PC : L’équipe du Guet et les sorcières. Plus précisément Vimaire et Mémé Ciredutemps. Je viens d’ailleurs de découvrir que ce sont les mêmes que préfère TP.

Sf Mag : Procédez-vous de la même manière pour O.S Card ?
PC : Oui, la même immersion mais dans un univers différent.

SF Mag : Orson Scott Card lui, joue de quel instrument ?
PC : ( Rires ) Pas du banjo en tout cas. Peut-être du violoncelle mais dans un répertoire de musique d’Eglise. Ou de l’harmonium plutôt. On s’approche.(Rires)

SF Mag : et vos influences ?
PC : Peut-être Bob Morane dans la cour de récré du lycée, mais j’ai surtout eu la chance d’avoir Thomas Narcejac comme professeur de français-latin en 6ème et 5ème qui initiait ses élèves à la littérature policière.

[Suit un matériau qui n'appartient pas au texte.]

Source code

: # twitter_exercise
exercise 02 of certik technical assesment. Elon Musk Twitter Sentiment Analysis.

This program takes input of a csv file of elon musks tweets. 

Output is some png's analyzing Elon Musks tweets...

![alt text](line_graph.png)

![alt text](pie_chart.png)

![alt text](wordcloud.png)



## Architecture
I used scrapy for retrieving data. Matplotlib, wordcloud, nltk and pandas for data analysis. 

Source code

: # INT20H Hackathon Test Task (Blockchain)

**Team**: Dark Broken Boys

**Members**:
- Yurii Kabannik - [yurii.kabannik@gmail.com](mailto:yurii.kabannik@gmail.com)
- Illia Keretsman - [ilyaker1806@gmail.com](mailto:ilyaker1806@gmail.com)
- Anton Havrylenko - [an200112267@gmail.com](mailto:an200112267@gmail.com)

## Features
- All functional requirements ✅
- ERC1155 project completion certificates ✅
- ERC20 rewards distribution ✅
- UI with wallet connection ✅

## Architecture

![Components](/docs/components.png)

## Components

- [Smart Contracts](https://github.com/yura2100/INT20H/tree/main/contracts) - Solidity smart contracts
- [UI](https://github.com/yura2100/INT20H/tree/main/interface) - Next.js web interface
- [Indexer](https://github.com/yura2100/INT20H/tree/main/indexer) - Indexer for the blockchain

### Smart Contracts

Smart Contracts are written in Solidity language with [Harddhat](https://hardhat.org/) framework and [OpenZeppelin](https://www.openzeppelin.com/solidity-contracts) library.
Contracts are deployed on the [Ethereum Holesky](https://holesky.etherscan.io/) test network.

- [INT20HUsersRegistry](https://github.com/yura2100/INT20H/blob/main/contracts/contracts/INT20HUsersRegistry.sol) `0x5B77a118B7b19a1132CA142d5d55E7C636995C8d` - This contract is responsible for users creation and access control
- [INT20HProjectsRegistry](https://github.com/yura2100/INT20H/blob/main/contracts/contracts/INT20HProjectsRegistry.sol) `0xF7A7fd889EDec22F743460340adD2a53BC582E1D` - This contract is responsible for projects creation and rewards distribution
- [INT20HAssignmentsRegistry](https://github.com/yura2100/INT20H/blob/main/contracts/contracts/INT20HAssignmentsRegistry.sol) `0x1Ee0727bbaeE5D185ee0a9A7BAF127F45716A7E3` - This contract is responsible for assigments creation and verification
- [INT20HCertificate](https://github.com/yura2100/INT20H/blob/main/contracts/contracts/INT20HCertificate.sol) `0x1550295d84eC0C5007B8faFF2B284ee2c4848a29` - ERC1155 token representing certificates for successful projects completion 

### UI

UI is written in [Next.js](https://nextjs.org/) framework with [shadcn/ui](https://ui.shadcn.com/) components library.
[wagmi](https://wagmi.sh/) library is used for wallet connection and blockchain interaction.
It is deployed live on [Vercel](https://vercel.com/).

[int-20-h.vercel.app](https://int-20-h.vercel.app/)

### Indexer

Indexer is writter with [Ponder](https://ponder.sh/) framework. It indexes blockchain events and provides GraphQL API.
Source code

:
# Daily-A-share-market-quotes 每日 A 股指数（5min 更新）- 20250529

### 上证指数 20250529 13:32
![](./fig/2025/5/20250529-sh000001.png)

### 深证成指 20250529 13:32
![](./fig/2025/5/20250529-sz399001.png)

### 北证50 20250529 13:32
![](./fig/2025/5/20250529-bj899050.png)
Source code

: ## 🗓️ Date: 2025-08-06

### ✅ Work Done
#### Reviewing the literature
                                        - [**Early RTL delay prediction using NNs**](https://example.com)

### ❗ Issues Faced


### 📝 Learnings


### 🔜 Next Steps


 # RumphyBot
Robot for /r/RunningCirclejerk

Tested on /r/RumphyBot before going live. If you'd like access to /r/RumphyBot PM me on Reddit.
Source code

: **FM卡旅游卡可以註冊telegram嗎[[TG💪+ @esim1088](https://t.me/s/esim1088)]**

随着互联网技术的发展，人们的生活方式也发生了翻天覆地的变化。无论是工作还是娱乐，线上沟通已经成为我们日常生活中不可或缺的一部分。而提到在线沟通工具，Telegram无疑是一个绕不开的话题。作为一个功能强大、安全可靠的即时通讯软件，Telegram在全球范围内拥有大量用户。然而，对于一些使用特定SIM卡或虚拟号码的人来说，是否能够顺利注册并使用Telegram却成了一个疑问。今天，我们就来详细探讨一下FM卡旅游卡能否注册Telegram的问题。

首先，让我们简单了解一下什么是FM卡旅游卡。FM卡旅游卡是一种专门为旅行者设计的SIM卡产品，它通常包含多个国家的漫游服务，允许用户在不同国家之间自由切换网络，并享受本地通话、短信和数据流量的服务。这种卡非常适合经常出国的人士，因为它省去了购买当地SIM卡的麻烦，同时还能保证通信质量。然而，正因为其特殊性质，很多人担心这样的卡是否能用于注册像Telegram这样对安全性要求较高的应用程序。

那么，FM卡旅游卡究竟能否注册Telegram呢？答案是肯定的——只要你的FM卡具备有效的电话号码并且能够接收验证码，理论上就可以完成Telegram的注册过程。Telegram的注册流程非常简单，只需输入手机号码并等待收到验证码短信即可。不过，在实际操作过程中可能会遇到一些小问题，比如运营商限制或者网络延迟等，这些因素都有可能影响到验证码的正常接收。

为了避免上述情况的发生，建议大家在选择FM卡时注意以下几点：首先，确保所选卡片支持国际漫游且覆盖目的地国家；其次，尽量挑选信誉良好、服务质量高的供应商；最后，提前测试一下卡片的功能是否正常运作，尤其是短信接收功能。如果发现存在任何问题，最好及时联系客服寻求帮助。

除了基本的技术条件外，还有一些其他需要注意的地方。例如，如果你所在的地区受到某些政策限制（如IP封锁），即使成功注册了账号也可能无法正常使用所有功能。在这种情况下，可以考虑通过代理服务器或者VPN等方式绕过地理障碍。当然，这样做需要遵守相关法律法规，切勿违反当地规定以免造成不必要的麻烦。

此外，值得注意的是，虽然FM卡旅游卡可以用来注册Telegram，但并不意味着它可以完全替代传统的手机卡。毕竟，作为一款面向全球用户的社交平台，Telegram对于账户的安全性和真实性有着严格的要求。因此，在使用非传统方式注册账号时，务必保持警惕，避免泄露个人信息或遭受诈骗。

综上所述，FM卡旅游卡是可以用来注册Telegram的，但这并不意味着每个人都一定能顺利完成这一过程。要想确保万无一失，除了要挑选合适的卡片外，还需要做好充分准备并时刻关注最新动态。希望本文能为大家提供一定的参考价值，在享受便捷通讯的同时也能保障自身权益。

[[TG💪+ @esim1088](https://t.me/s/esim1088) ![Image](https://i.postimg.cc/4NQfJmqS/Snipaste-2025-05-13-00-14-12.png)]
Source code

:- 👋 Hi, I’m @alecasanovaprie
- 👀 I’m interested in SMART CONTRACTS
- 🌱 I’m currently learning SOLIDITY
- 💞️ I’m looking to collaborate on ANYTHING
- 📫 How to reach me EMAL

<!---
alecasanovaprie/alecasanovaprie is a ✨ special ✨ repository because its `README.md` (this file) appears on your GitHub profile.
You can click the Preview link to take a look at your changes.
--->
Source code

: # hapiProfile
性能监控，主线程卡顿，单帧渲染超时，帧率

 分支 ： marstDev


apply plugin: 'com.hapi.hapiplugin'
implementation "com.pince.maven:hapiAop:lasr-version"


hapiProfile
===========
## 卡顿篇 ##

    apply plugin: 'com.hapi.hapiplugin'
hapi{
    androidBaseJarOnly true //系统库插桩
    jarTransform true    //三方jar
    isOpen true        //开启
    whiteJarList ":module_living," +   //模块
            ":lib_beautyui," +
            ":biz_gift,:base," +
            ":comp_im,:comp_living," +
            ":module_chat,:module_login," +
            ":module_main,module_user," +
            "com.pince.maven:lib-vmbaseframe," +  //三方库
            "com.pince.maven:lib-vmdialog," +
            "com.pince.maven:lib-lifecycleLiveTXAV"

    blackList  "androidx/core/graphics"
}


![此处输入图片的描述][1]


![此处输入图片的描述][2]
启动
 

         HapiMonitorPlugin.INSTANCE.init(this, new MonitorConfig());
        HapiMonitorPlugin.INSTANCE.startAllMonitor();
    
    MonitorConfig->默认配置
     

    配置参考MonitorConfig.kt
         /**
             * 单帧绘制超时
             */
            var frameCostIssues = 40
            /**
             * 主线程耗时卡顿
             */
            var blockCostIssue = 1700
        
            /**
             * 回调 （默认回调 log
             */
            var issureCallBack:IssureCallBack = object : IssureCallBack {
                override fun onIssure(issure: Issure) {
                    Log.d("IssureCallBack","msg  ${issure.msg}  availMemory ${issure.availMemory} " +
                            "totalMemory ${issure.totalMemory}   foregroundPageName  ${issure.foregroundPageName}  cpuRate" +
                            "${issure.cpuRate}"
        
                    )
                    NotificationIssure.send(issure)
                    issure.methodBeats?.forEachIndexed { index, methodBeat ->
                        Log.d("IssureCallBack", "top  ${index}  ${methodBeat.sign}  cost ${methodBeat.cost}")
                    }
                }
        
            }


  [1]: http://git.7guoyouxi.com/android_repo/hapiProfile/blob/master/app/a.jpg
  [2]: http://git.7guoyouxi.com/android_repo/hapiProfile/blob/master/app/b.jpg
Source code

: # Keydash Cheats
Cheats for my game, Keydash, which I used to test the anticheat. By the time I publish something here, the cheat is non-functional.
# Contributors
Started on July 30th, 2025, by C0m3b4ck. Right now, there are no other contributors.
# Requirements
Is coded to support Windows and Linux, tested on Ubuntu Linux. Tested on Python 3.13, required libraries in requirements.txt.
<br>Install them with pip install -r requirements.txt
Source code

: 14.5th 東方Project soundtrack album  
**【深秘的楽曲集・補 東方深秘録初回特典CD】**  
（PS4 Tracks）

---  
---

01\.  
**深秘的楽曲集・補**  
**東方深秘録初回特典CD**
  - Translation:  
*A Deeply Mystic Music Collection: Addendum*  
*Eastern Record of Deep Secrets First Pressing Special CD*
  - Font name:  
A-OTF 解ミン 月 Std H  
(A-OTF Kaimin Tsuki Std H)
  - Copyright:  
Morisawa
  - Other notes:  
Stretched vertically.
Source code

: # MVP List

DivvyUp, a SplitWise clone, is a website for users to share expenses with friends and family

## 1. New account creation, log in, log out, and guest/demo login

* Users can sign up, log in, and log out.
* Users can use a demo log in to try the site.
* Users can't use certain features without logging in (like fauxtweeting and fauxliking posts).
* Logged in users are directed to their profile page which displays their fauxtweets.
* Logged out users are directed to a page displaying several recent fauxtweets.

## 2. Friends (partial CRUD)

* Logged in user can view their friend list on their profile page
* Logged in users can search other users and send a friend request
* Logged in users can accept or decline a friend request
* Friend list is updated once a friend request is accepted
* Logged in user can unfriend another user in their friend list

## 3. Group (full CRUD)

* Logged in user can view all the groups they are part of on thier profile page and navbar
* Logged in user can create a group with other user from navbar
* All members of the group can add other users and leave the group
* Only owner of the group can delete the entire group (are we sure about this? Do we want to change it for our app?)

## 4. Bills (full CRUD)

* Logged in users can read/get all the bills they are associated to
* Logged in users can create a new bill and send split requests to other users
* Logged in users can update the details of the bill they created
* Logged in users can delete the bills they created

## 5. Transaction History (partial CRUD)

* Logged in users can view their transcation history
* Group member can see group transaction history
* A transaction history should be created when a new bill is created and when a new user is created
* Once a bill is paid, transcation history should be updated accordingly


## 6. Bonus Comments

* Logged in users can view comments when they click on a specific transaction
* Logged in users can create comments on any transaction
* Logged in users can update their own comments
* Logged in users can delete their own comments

Ceux qui avaient de bonnes notes, il leur prêtait des livres. Des polars et de la SF. C’est lui qui m’a prêté mon premier livre de SF, j’avais dix ans et c’était un roman de Stefan Wul Retour à « O », au Fleuve Noir. J’ai ensuite lu un maximum de séries noires. Je me suis d’ailleurs servi de cette culture pour la manière de s’exprimer de Chicart dans les romans de Terry Pratchett.
Actuellement j’ai un peu de temps pour lire et j’ai remarqué une chose, j’ai beaucoup de mal à lire de la littérature traduite. Donc je ne lis quasiment que des auteurs français. Principalement Simenon depuis quelque temps.

SF Mag : Et vous avez découvert Pierre Bordage.
PC : Non, pas découvert, je l’ai pris en auto stop un soir à la sortie de Nantes. Il était alors étudiant. C’était vers 76 ou 77, lui s’en souvient peut-être mieux que moi. Nous avons sympathisé car nous avions des affinités musicales communes et je lui ai donné des cours de banjo (et de guitare, je crois). Nous sommes restés très copains et avons même fait au moins une virée au festival folk de Cambridge, à la suite de quoi je l’ai aidé à acheter un banjo à Londres. Nous nous sommes perdus de vue au début des années 80. Ce n’est que plus tard, au début des années 90, que j’ai eu le bonheur de recevoir un coup de téléphone de lui qui m’a beaucoup surpris. Il me disait qu’il était fan de Sf et d’Orson Scott Card et voulait savoir si j’étais bien son traducteur chez l’Atalante. Il écrivait les Rohel à l’époque, mais avait dans ses tiroirs un gros manuscrit dont personne ne voulait. Il m’a donc envoyé son roman que j’ai transmis à Pierre Michaut.
Et quelques jours après, Pierre Michaut m’a dit : « Je n’ai pas fini de lire le manuscrit, mais ton copain, là, il sait raconter des histoires et je crois qu’on va l’éditer. » C’était « Les guerriers du silence ».

SF Mag : Donc, grâce au banjo ?
PC : Oui, le banjo est un instrument universel indispensable aux écrivains ! (rires)
Mais plus sérieusement, Pierre Bordage est un conteur à l’imagination débordante. Il a un nombre incalculable d’idées de romans dans la tête. Un jour il a commencé à m’en énumérer quelques-unes et je n’en voyais pas la fin.